Estimate $\boldsymbol{\mu}$
We first deal with $\boldsymbol{\mu}$
\[\begin{aligned} \frac{\partial \ell(\boldsymbol{\mu}, \kappa)}{\partial \boldsymbol{\mu}} = \kappa \mathbf{r} - 2\lambda \boldsymbol{\mu} \end{aligned}\]Letting $\frac{\partial \ell(\boldsymbol{\mu}, \kappa)}{\partial \boldsymbol{\mu}}=0$, we have
\[\boldsymbol{\mu} = \frac{\kappa}{2\lambda} \mathbf{r}\]Remember that $|\boldsymbol{\mu}| = \frac{\kappa}{2\lambda} |\mathbf{r}|=1$, we get
\[\lambda = \frac{\kappa}{2}\|\mathbf{r}\|\]By combining the above two equations, we have the estimate of $\boldsymbol{\mu}$:
\[\hat{\boldsymbol{\mu}} = \frac{\mathbf{r}}{\|\mathbf{r}\|} = \frac{\bar{\mathbf{r}}}{\|\bar{\mathbf{r}}\|} = \frac{\sum_{i=1}^{N} \mathbf{x}_i}{\|\sum_{i=1}^{N} \mathbf{x}_i\|}\]Estimate $\kappa$
Recall that
\[\ell(\boldsymbol{\mu}, \kappa) = \kappa\cdot \boldsymbol{\mu}^{\top} \mathbf{r} + N\cdot \log C_d(\kappa) - \lambda (\boldsymbol{\mu}^{\top}\boldsymbol{\mu}-1)\]With the definition of $C_{d}(\kappa)$, we have \(\log C_{d}(\kappa) = (\frac{d}{2}-1)\cdot \log \kappa - \log I_{\frac{d}{2}-1}(\kappa) - \text{const}\)
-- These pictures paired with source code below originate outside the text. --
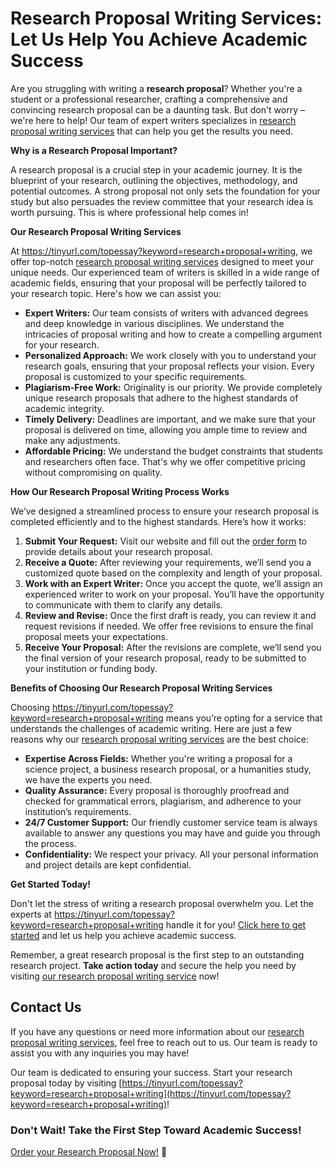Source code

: # Research Proposal Writing Services: Let Us Help You Achieve Academic Success

Are you struggling with writing a **research proposal**? Whether you're a student or a professional researcher, crafting a comprehensive and convincing research proposal can be a daunting task. But don't worry – we're here to help! Our team of expert writers specializes in [research proposal writing services](https://tinyurl.com/topessay?keyword=research+proposal+writing) that can help you get the results you need.

**Why is a Research Proposal Important?**

A research proposal is a crucial step in your academic journey. It is the blueprint of your research, outlining the objectives, methodology, and potential outcomes. A strong proposal not only sets the foundation for your study but also persuades the review committee that your research idea is worth pursuing. This is where professional help comes in!

**Our Research Proposal Writing Services**

At https://tinyurl.com/topessay?keyword=research+proposal+writing, we offer top-notch [research proposal writing services](https://tinyurl.com/topessay?keyword=research+proposal+writing) designed to meet your unique needs. Our experienced team of writers is skilled in a wide range of academic fields, ensuring that your proposal will be perfectly tailored to your research topic. Here's how we can assist you:

- **Expert Writers:** Our team consists of writers with advanced degrees and deep knowledge in various disciplines. We understand the intricacies of proposal writing and how to create a compelling argument for your research.
- **Personalized Approach:** We work closely with you to understand your research goals, ensuring that your proposal reflects your vision. Every proposal is customized to your specific requirements.
- **Plagiarism-Free Work:** Originality is our priority. We provide completely unique research proposals that adhere to the highest standards of academic integrity.
- **Timely Delivery:** Deadlines are important, and we make sure that your proposal is delivered on time, allowing you ample time to review and make any adjustments.
- **Affordable Pricing:** We understand the budget constraints that students and researchers often face. That's why we offer competitive pricing without compromising on quality.

**How Our Research Proposal Writing Process Works**

We’ve designed a streamlined process to ensure your research proposal is completed efficiently and to the highest standards. Here’s how it works:

1. **Submit Your Request:** Visit our website and fill out the [order form](https://tinyurl.com/topessay?keyword=research+proposal+writing) to provide details about your research proposal.
2. **Receive a Quote:** After reviewing your requirements, we’ll send you a customized quote based on the complexity and length of your proposal.
3. **Work with an Expert Writer:** Once you accept the quote, we’ll assign an experienced writer to work on your proposal. You’ll have the opportunity to communicate with them to clarify any details.
4. **Review and Revise:** Once the first draft is ready, you can review it and request revisions if needed. We offer free revisions to ensure the final proposal meets your expectations.
5. **Receive Your Proposal:** After the revisions are complete, we’ll send you the final version of your research proposal, ready to be submitted to your institution or funding body.

**Benefits of Choosing Our Research Proposal Writing Services**

Choosing https://tinyurl.com/topessay?keyword=research+proposal+writing means you’re opting for a service that understands the challenges of academic writing. Here are just a few reasons why our [research proposal writing services](https://tinyurl.com/topessay?keyword=research+proposal+writing) are the best choice:

- **Expertise Across Fields:** Whether you're writing a proposal for a science project, a business research proposal, or a humanities study, we have the experts you need.
- **Quality Assurance:** Every proposal is thoroughly proofread and checked for grammatical errors, plagiarism, and adherence to your institution’s requirements.
- **24/7 Customer Support:** Our friendly customer service team is always available to answer any questions you may have and guide you through the process.
- **Confidentiality:** We respect your privacy. All your personal information and project details are kept confidential.

**Get Started Today!**

Don't let the stress of writing a research proposal overwhelm you. Let the experts at https://tinyurl.com/topessay?keyword=research+proposal+writing handle it for you! [Click here to get started](https://tinyurl.com/topessay?keyword=research+proposal+writing) and let us help you achieve academic success.

Remember, a great research proposal is the first step to an outstanding research project. **Take action today** and secure the help you need by visiting [our research proposal writing service](https://tinyurl.com/topessay?keyword=research+proposal+writing) now!

## Contact Us

If you have any questions or need more information about our [research proposal writing services](https://tinyurl.com/topessay?keyword=research+proposal+writing), feel free to reach out to us. Our team is ready to assist you with any inquiries you may have!

Our team is dedicated to ensuring your success. Start your research proposal today by visiting [https://tinyurl.com/topessay?keyword=research+proposal+writing](https://tinyurl.com/topessay?keyword=research+proposal+writing)!

### Don't Wait! Take the First Step Toward Academic Success!

[Order your Research Proposal Now!](https://tinyurl.com/topessay?keyword=research+proposal+writing) 🚀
Also, based on the fact (see [1])
\[\frac{\mathrm{d} \log I_{n}(\kappa)}{\mathrm{d} \kappa} = \frac{I^{\prime}_{n}(\kappa)}{I_{n}(\kappa)} = \frac{I_{n+1}(\kappa) + \frac{n}{\kappa} I_{n}(\kappa)}{I_{n}(\kappa)} = \frac{I_{n+1}(\kappa)}{I_{n}(\kappa)} + \frac{n}{\kappa}\]we have
\[\frac{\mathrm{d} \log C_{d}(\kappa)}{\mathrm{d} \kappa} = \frac{d/2-1}{\kappa} - \frac{\mathrm{d} \log I_{\frac{d}{2}-1}(\kappa)}{\mathrm{d} \kappa} =- \frac{I_{\frac{d}{2}}(\kappa)}{I_{\frac{d}{2}-1}(\kappa)}\]By taking the partial derivative of $\ell(\boldsymbol{\mu}, \kappa)$ w.r.t. $\kappa$ and combining $\hat{\boldsymbol{\mu}} = \frac{\mathbf{r}}{|\mathbf{r}|} = \frac{\bar{\mathbf{r}}}{|\bar{\mathbf{r}}|}$, we have
\[\begin{aligned} \frac{\partial \ell(\boldsymbol{\mu}, \kappa)}{\partial \kappa} &= \boldsymbol{\mu}^{\top} \mathbf{r} + N \cdot \frac{\mathrm{d} \log C_{d}(\kappa)}{\mathrm{d} \kappa}\\ &= N\cdot \bar{r} - N\cdot \frac{I_{\frac{d}{2}}(\kappa)}{I_{\frac{d}{2}-1}(\kappa)} \end{aligned}\]Thus, $\kappa$ can be estimated by solving
\[\begin{aligned} &\frac{I_{d/2}(\kappa)}{I_{d/2-1}(\kappa)} = \bar{r} \end{aligned}\]Conclusion of MLE
\[\begin{aligned} &\hat{\boldsymbol{\mu}} = \frac{\mathbf{r}}{\|\mathbf{r}\|} = \frac{\bar{\mathbf{r}}}{\|\bar{\mathbf{r}}\|}\\ &\frac{I_{d/2}(\hat{\kappa})}{I_{d/2-1}(\hat{\kappa})} = \bar{r} \end{aligned}\]where we define
\[\begin{aligned} \mathbf{r} &= \sum_{i=1}^{N} \mathbf{x}_i \\ \bar{\mathbf{r}} &= \frac{1}{N}\sum_{i=1}^{N} \mathbf{x}_i \\ \bar{r} &= \|\bar{\mathbf{r}} \| = \|\frac{1}{N}\sum_{i=1}^{N} \mathbf{x}_i\| \end{aligned}\]Please note here the estimation equation for $\kappa$ only gives an implicit expression and there is no explicit analytic expression for solving $\kappa$.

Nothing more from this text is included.